--- EXTRACTED ENTRIES ---
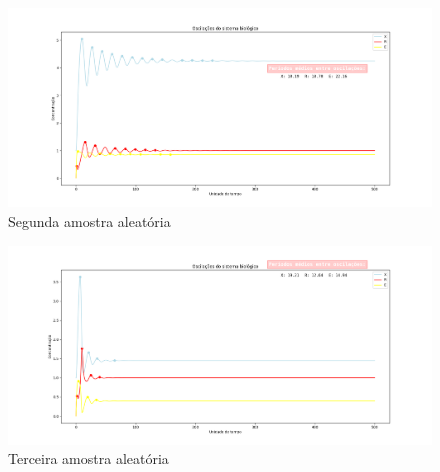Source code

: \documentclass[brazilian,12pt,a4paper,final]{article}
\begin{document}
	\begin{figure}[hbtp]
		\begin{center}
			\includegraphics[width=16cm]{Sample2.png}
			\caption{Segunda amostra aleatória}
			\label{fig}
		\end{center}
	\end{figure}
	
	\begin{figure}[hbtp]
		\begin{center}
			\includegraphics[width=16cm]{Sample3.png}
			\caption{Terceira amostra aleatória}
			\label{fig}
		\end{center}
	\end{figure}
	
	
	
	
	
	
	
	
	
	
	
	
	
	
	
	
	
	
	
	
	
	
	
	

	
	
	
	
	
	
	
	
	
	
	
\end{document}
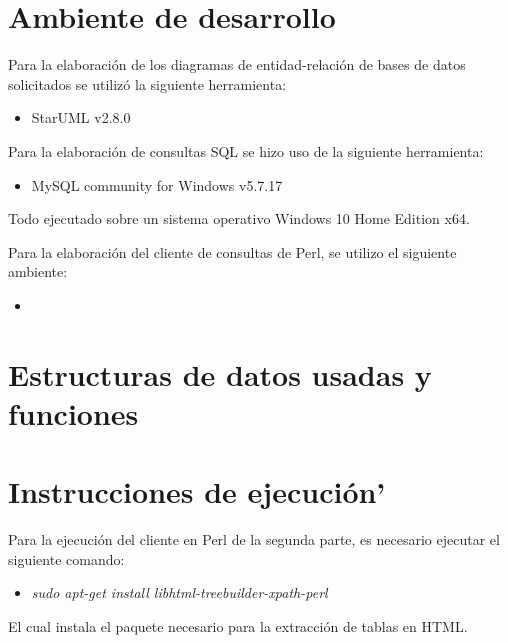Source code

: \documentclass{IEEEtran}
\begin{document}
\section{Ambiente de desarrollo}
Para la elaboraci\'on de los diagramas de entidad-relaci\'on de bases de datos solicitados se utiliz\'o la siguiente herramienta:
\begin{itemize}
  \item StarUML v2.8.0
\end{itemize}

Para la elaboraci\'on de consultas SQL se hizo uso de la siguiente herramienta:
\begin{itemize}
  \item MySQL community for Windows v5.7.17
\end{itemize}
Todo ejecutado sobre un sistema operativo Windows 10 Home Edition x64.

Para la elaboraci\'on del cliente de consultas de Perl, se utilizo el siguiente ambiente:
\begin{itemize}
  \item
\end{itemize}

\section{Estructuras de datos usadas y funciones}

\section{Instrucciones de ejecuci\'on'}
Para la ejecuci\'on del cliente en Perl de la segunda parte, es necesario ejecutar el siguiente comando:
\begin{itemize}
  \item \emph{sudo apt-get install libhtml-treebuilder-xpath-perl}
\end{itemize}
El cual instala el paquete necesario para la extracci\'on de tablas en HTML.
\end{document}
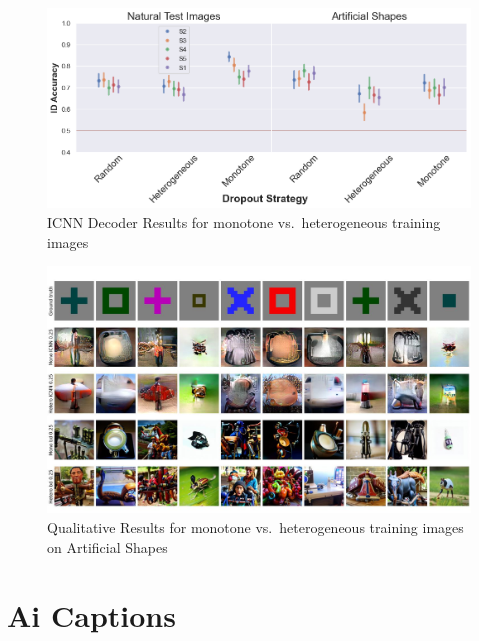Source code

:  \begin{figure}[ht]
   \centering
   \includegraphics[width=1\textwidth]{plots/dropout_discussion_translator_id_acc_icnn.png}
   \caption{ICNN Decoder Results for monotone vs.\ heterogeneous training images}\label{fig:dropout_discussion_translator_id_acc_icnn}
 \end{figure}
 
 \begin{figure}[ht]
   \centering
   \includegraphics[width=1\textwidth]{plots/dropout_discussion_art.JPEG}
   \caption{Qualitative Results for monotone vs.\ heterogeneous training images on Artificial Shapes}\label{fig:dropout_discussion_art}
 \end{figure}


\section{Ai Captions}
* * *
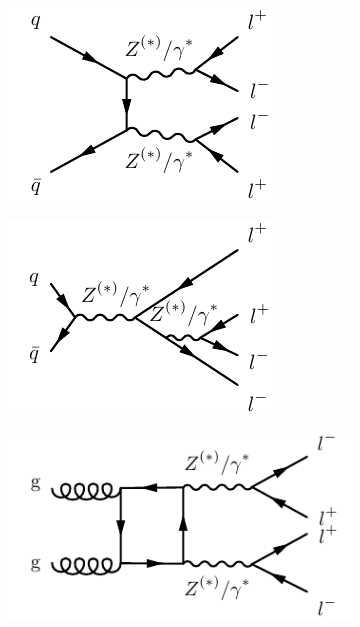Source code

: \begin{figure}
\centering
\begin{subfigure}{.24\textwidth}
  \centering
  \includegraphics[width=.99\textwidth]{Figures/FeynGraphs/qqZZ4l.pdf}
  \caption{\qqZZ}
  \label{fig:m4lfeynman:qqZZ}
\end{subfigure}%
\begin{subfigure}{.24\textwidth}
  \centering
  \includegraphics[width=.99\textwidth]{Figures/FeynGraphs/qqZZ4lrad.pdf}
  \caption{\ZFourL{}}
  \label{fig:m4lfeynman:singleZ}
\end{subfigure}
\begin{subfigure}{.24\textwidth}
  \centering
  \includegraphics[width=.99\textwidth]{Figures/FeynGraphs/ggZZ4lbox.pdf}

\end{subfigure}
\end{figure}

--- INSTRUCTIONS FOR THE TASK ---
Only the lines holding "datos" are wanted, so copy each of them from the material.

--- REPLY ---
Para la elaboraci\'on de los diagramas de entidad-relaci\'on de bases de datos solicitados se utiliz\'o la siguiente herramienta:
\section{Estructuras de datos usadas y funciones}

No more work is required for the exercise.